§ Goal of the exercise
For each line below that holds the string "spastorino", add one to a tally; report that tally alone.

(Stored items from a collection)
----------
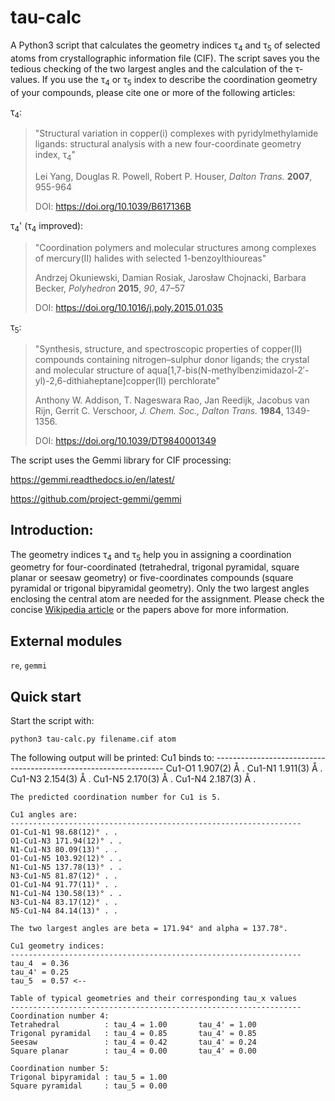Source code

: # tau-calc
A Python3 script that calculates the geometry indices τ<sub>4</sub> and τ<sub>5</sub> of selected atoms from crystallographic information file (CIF). The script saves you the tedious checking of the two largest angles and the calculation of the τ-values.
If you use the τ<sub>4</sub> or τ<sub>5</sub> index to describe the coordination geometry of your compounds, please cite one or more of the following articles:

τ<sub>4</sub>:
> "Structural variation in copper(i) complexes with pyridylmethylamide ligands: 
>  structural analysis with a new four-coordinate geometry index, τ<sub>4</sub>"
>  
> Lei Yang, Douglas R. Powell, Robert P. Houser,
> *Dalton Trans.* **2007**, 955-964
> 
> DOI: https://doi.org/10.1039/B617136B

τ<sub>4</sub>' (τ<sub>4</sub> improved):
> "Coordination polymers and molecular structures among complexes of 
>  mercury(II) halides with selected 1-benzoylthioureas"
> 
> Andrzej Okuniewski, Damian Rosiak, Jarosław Chojnacki, Barbara Becker,
> *Polyhedron* **2015**, *90*, 47–57
> 
> DOI: https://doi.org/10.1016/j.poly.2015.01.035

τ<sub>5</sub>:
> "Synthesis, structure, and spectroscopic properties of copper(II) compounds containing 
>  nitrogen–sulphur donor ligands; the crystal and molecular structure of 
>  aqua[1,7-bis(N-methylbenzimidazol-2′-yl)-2,6-dithiaheptane]copper(II) perchlorate"
>  
> Anthony W. Addison, T. Nageswara Rao, Jan Reedijk, Jacobus van Rijn, Gerrit C. Verschoor, 
> *J. Chem. Soc., Dalton Trans.* **1984**, 1349-1356.
> 
> DOI: https://doi.org/10.1039/DT9840001349

The script uses the Gemmi library for CIF processing:

https://gemmi.readthedocs.io/en/latest/

https://github.com/project-gemmi/gemmi

## Introduction:
The geometry indices τ<sub>4</sub> and τ<sub>5</sub> help you in assigning a coordination geometry for four-coordinated (tetrahedral, trigonal pyramidal, square planar or seesaw geometry) or five-coordinates compounds (square pyramidal or trigonal bipyramidal geometry). Only the two largest angles enclosing the central atom are needed for the assignment. Please check the concise [Wikipedia article](https://en.wikipedia.org/wiki/Geometry_index) or the papers above for more information.

## External modules
 `re`,  `gemmi`
 
## Quick start
 Start the script with:
```console
python3 tau-calc.py filename.cif atom
```
The following output will be printed:
	Cu1 binds to:
	-----------------------------------------------------------------
	Cu1-O1 1.907(2) Å .
	Cu1-N1 1.911(3) Å .
	Cu1-N3 2.154(3) Å .
	Cu1-N5 2.170(3) Å .
	Cu1-N4 2.187(3) Å .
	
	The predicted coordination number for Cu1 is 5.
	
	Cu1 angles are:
	-----------------------------------------------------------------
	O1-Cu1-N1 98.68(12)° . .
	O1-Cu1-N3 171.94(12)° . .
	N1-Cu1-N3 80.09(13)° . .
	O1-Cu1-N5 103.92(12)° . .
	N1-Cu1-N5 137.78(13)° . .
	N3-Cu1-N5 81.87(12)° . .
	O1-Cu1-N4 91.77(11)° . .
	N1-Cu1-N4 130.58(13)° . .
	N3-Cu1-N4 83.17(12)° . .
	N5-Cu1-N4 84.14(13)° . .
	
	The two largest angles are beta = 171.94° and alpha = 137.78°.
	
	Cu1 geometry indices:
	-----------------------------------------------------------------
	tau_4  = 0.36 
	tau_4' = 0.25 
	tau_5  = 0.57 <--
	
	Table of typical geometries and their corresponding tau_x values
	-----------------------------------------------------------------
	Coordination number 4:
	Tetrahedral          : tau_4 = 1.00       tau_4' = 1.00
	Trigonal pyramidal   : tau_4 = 0.85       tau_4' = 0.85
	Seesaw               : tau_4 = 0.42       tau_4' = 0.24
	Square planar        : tau_4 = 0.00       tau_4' = 0.00
	
	Coordination number 5:
	Trigonal bipyramidal : tau_5 = 1.00                     
	Square pyramidal     : tau_5 = 0.00 


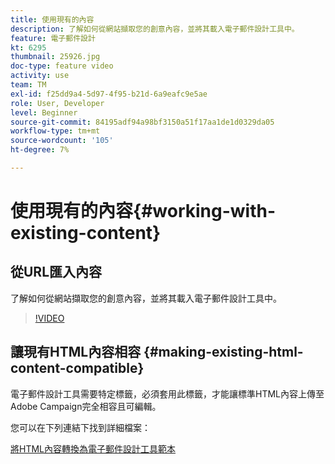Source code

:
 ```yaml
---
title: 使用現有的內容
description: 了解如何從網站擷取您的創意內容，並將其載入電子郵件設計工具中。
feature: 電子郵件設計
kt: 6295
thumbnail: 25926.jpg
doc-type: feature video
activity: use
team: TM
exl-id: f25dd9a4-5d97-4f95-b21d-6a9eafc9e5ae
role: User, Developer
level: Beginner
source-git-commit: 84195adf94a98bf3150a51f17aa1de1d0329da05
workflow-type: tm+mt
source-wordcount: '105'
ht-degree: 7%

---
```


# 使用現有的內容{#working-with-existing-content}

## 從URL匯入內容

了解如何從網站擷取您的創意內容，並將其載入電子郵件設計工具中。

>[!VIDEO](https://video.tv.adobe.com/v/25926?quality=12)

## 讓現有HTML內容相容 {#making-existing-html-content-compatible}

電子郵件設計工具需要特定標籤，必須套用此標籤，才能讓標準HTML內容上傳至Adobe Campaign完全相容且可編輯。

您可以在下列連結下找到詳細檔案：

[將HTML內容轉換為電子郵件設計工具範本](https://experienceleague.adobe.com/docs/campaign-standard/using/designing-content/building-email-content/using-existing-content.html?lang=en)
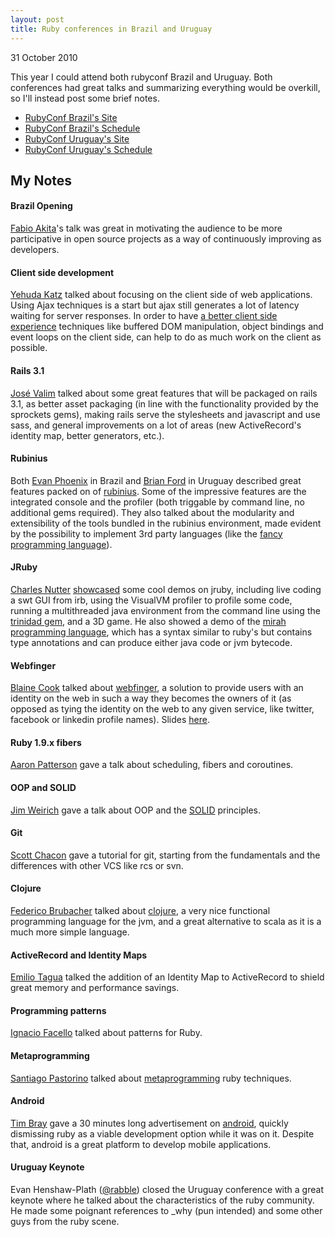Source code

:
 ```yaml
---
layout: post
title: Ruby conferences in Brazil and Uruguay
---
```

<p class="meta">31 October 2010</p>

This year I could attend both rubyconf Brazil and Uruguay. Both conferences had
great talks and summarizing everything would be overkill, so I'll instead post
some brief notes.

* [RubyConf Brazil's Site](http://rubyconf.com.br/ "RubyConf Brazil")
* [RubyConf Brazil's Schedule](http://www.rubyconf.com.br/en/schedule "RubyConf Brazil's Schedule")
* [RubyConf Uruguay's Site](http://rubyconfuruguay.org "RubyConf Uruguay")
* [RubyConf Uruguay's Schedule](http://rubyconfuruguay.org/en/agenda "Uruguay Schedule")

My Notes
--------

#### Brazil Opening

[Fabio Akita](http://akitaonrails.com/)'s talk was great in motivating the
audience to be more participative in open source projects as a way of
continuously improving as developers.

#### Client side development

[Yehuda Katz](http://yehudakatz.com/) talked about focusing on the client side
of web applications.  Using Ajax techniques is a start but ajax still generates
a lot of latency waiting for server responses. In order to have
[a better client side experience](http://www.sproutcore.com/)
techniques like buffered DOM manipulation, object bindings and
event loops on the client side, can help to do as much work on the client as
possible.

#### Rails 3.1

[José Valim](https://github.com/josevalim) talked about some great features
that will be packaged on rails 3.1, as better asset packaging (in line with the
functionality provided by the sprockets gems), making rails serve the
stylesheets and javascript and use sass, and general improvements on a lot of
areas (new ActiveRecord's identity map, better generators, etc.).

#### Rubinius

Both [Evan Phoenix](http://blog.fallingsnow.net/) in Brazil and [Brian
Ford](http://blog.brightredglow.com/) in Uruguay described great features
packed on of [rubinius](http://rubini.us/). Some of the impressive features are
the integrated console and the profiler (both triggable by command line, no
additional gems required). They also talked about the modularity and
extensibility of the tools bundled in the rubinius environment, made evident by
the possibility to implement 3rd party languages (like the
[fancy programming language](http://www.fancy-lang.org/)).

#### JRuby

[Charles Nutter](http://blog.headius.com/)
[showcased](http://www.slideshare.net/CharlesNutter/rubyconf-uruguay-2010-jruby)
some cool demos on jruby, including live coding a swt GUI from irb, using the
VisualVM profiler to profile some code, running a multithreaded java
environment from the command line using the [trinidad
gem](https://github.com/calavera/trinidad), and a 3D game. He also showed a
demo of the [mirah programming language](mirah.org), which has a syntax
similar to ruby's but contains type annotations and can produce either java
code or jvm bytecode.

#### Webfinger

[Blaine Cook](http://romeda.org/) talked about
[webfinger](http://webfinger.org/), a solution to provide users with an
identity on the web in such a way they becomes the owners of it (as opposed as
tying the identity on the web to any given service, like twitter, facebook or
linkedin profile names). Slides [here](http://lanyrd.com/2010/rubyconf-uruguay/smzm/).

#### Ruby 1.9.x fibers

[Aaron Patterson](http://tenderlovemaking.com/) gave a talk about scheduling,
fibers and coroutines.

#### OOP and SOLID

[Jim Weirich](http://onestepback.org/) gave a talk about OOP and the
[SOLID](http://en.wikipedia.org/wiki/SOLID) principles.

#### Git

[Scott Chacon](http://jointheconversation.org/) gave a tutorial for git,
starting from the fundamentals and the differences with other VCS like rcs or
svn.

#### Clojure

[Federico Brubacher](http://twitter.com/fbru02) talked about
[clojure](http://clojure.org/), a very nice functional programming language for
the jvm, and a great alternative to scala as it is a much more simple language.

#### ActiveRecord and Identity Maps

[Emilio Tagua](http://miloops.com/) talked the addition of an Identity Map to
ActiveRecord to shield great memory and performance savings.

#### Programming patterns

[Ignacio Facello](http://nucleartesuji.com/) talked about patterns for Ruby.

#### Metaprogramming

[Santiago Pastorino](http://twitter.com/spastorino) talked about
[metaprogramming](http://www.slideshare.net/spastorino/metaprogramming-5634072)
ruby techniques.

#### Android

[Tim Bray](http://www.tbray.org/ongoing/) gave a 30 minutes long advertisement
on [android](http://www.android.com/), quickly dismissing ruby as a viable
development option while it was on it. Despite that, android is a great
platform to develop mobile applications.

#### Uruguay Keynote

Evan Henshaw-Plath ([@rabble](http://twitter.com/rabble)) closed the Uruguay
conference with a great keynote where he talked about the characteristics of
the ruby community. He made some poignant references to _why (pun intended) and
some other guys from the ruby scene.
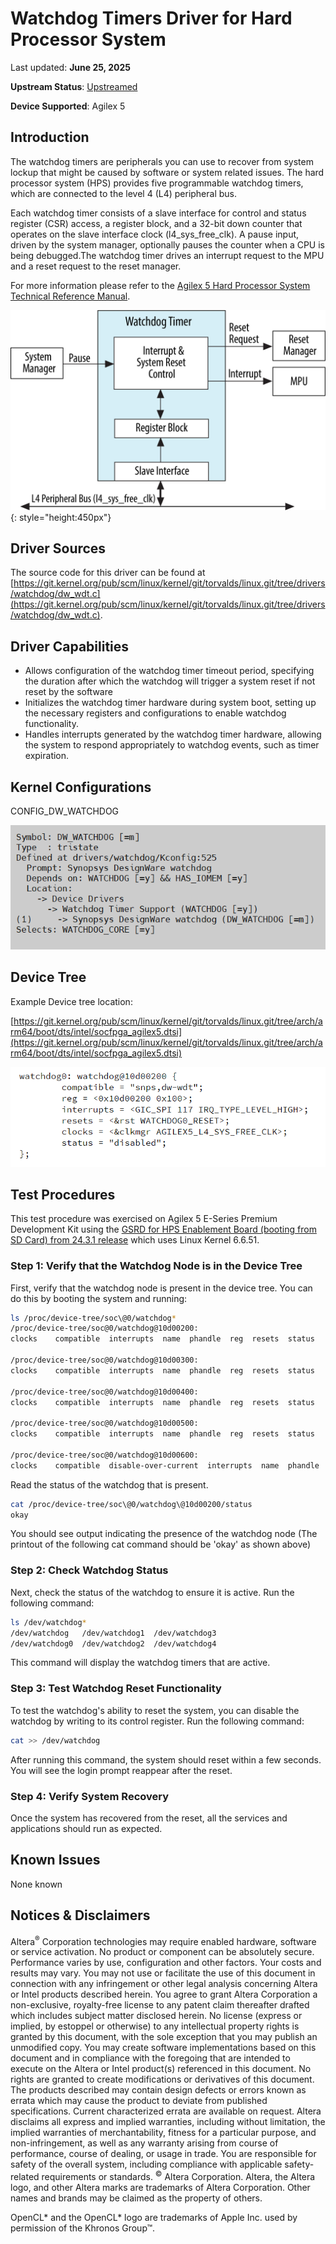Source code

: # **Watchdog Timers Driver for Hard Processor System**

Last updated: **June 25, 2025** 

**Upstream Status**: [Upstreamed](https://git.kernel.org/pub/scm/linux/kernel/git/torvalds/linux.git/tree/drivers/watchdog/dw_wdt.c)

**Device Supported**: Agilex 5

## **Introduction**

The watchdog timers are peripherals you can use to recover from system lockup that might be caused by software or system related issues. The hard processor system (HPS) provides five programmable watchdog timers, which are connected to the level 4 (L4) peripheral bus.

Each watchdog timer consists of a slave interface for control and status register (CSR) access, a register block, and a 32-bit down counter that operates on the slave interface clock (l4_sys_free_clk). A pause input, driven by the system manager, optionally pauses the counter when a CPU is being debugged.The watchdog timer drives an interrupt request to the MPU and a reset request to the reset manager.

For more information please refer to the [Agilex 5 Hard Processor System Technical Reference Manual](https://www.intel.com/content/www/us/en/docs/programmable/814346).

![watchdog_timers_block_diagram](images/wdt_block_diagram.png){: style="height:450px"}

## **Driver Sources**

The source code for this driver can be found at [https://git.kernel.org/pub/scm/linux/kernel/git/torvalds/linux.git/tree/drivers/watchdog/dw_wdt.c](https://git.kernel.org/pub/scm/linux/kernel/git/torvalds/linux.git/tree/drivers/watchdog/dw_wdt.c).

## **Driver Capabilities**

* Allows configuration of the watchdog timer timeout period, specifying the duration after which the watchdog will trigger a system reset if not reset by the software
* Initializes the watchdog timer hardware during system boot, setting up the necessary registers and configurations to enable watchdog functionality.
* Handles interrupts generated by the watchdog timer hardware, allowing the system to respond appropriately to watchdog events, such as timer expiration.


## **Kernel Configurations**

CONFIG_DW_WATCHDOG

![watchdog_config_path](images/watchdog_config_path.png)

## **Device Tree**

Example Device tree location:

[https://git.kernel.org/pub/scm/linux/kernel/git/torvalds/linux.git/tree/arch/arm64/boot/dts/intel/socfpga_agilex5.dtsi](https://git.kernel.org/pub/scm/linux/kernel/git/torvalds/linux.git/tree/arch/arm64/boot/dts/intel/socfpga_agilex5.dtsi)

![watchdog_device_tree](images/watchdog_device_tree.png)

## Test Procedures

This test procedure was exercised on Agilex 5 E-Series Premium Development Kit using the [GSRD for HPS Enablement Board (booting from SD Card)  from 24.3.1 release](https://altera-fpga.github.io/rel-24.3.1/embedded-designs/agilex-5/e-series/premium/gsrd/ug-gsrd-agx5e-premium/#build-sd-card-boot-binaries) which uses Linux Kernel 6.6.51.

### Step 1: Verify that the Watchdog Node is in the Device Tree

First, verify that the watchdog node is present in the device tree. You can do this by booting the system and running:

  ```sh
  ls /proc/device-tree/soc\@0/watchdog*
  /proc/device-tree/soc@0/watchdog@10d00200:
  clocks	compatible  interrupts	name  phandle  reg  resets  status

  /proc/device-tree/soc@0/watchdog@10d00300:
  clocks	compatible  interrupts	name  phandle  reg  resets  status

  /proc/device-tree/soc@0/watchdog@10d00400:
  clocks	compatible  interrupts	name  phandle  reg  resets  status

  /proc/device-tree/soc@0/watchdog@10d00500:
  clocks	compatible  interrupts	name  phandle  reg  resets  status

  /proc/device-tree/soc@0/watchdog@10d00600:
  clocks	compatible  disable-over-current  interrupts  name  phandle  reg  resets  status
  ```

Read the status of the watchdog that is present.

```sh
cat /proc/device-tree/soc\@0/watchdog\@10d00200/status
okay
```

You should see output indicating the presence of the watchdog node (The printout of the following cat command should be 'okay' as shown above)

### Step 2: Check Watchdog Status

Next, check the status of the watchdog to ensure it is active. Run the following command:

```sh
ls /dev/watchdog*
/dev/watchdog	/dev/watchdog1	/dev/watchdog3
/dev/watchdog0	/dev/watchdog2	/dev/watchdog4

```
This command will display the watchdog timers that are active. 

### Step 3: Test Watchdog Reset Functionality

To test the watchdog's ability to reset the system, you can disable the watchdog by writing to its control register. Run the following command:

```sh
cat >> /dev/watchdog
```

After running this command, the system should reset within a few seconds. You will see the login prompt reappear after the reset.

### Step 4: Verify System Recovery

Once the system has recovered from the reset, all the services and applications should run as expected.



## **Known Issues**

None known

## Notices & Disclaimers

Altera<sup>&reg;</sup> Corporation technologies may require enabled hardware, software or service activation.
No product or component can be absolutely secure. 
Performance varies by use, configuration and other factors.
Your costs and results may vary. 
You may not use or facilitate the use of this document in connection with any infringement or other legal analysis concerning Altera or Intel products described herein. You agree to grant Altera Corporation a non-exclusive, royalty-free license to any patent claim thereafter drafted which includes subject matter disclosed herein.
No license (express or implied, by estoppel or otherwise) to any intellectual property rights is granted by this document, with the sole exception that you may publish an unmodified copy. You may create software implementations based on this document and in compliance with the foregoing that are intended to execute on the Altera or Intel product(s) referenced in this document. No rights are granted to create modifications or derivatives of this document.
The products described may contain design defects or errors known as errata which may cause the product to deviate from published specifications.  Current characterized errata are available on request.
Altera disclaims all express and implied warranties, including without limitation, the implied warranties of merchantability, fitness for a particular purpose, and non-infringement, as well as any warranty arising from course of performance, course of dealing, or usage in trade.
You are responsible for safety of the overall system, including compliance with applicable safety-related requirements or standards. 
<sup>&copy;</sup> Altera Corporation.  Altera, the Altera logo, and other Altera marks are trademarks of Altera Corporation.  Other names and brands may be claimed as the property of others. 

OpenCL* and the OpenCL* logo are trademarks of Apple Inc. used by permission of the Khronos Group™.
----------
§ Final answer
2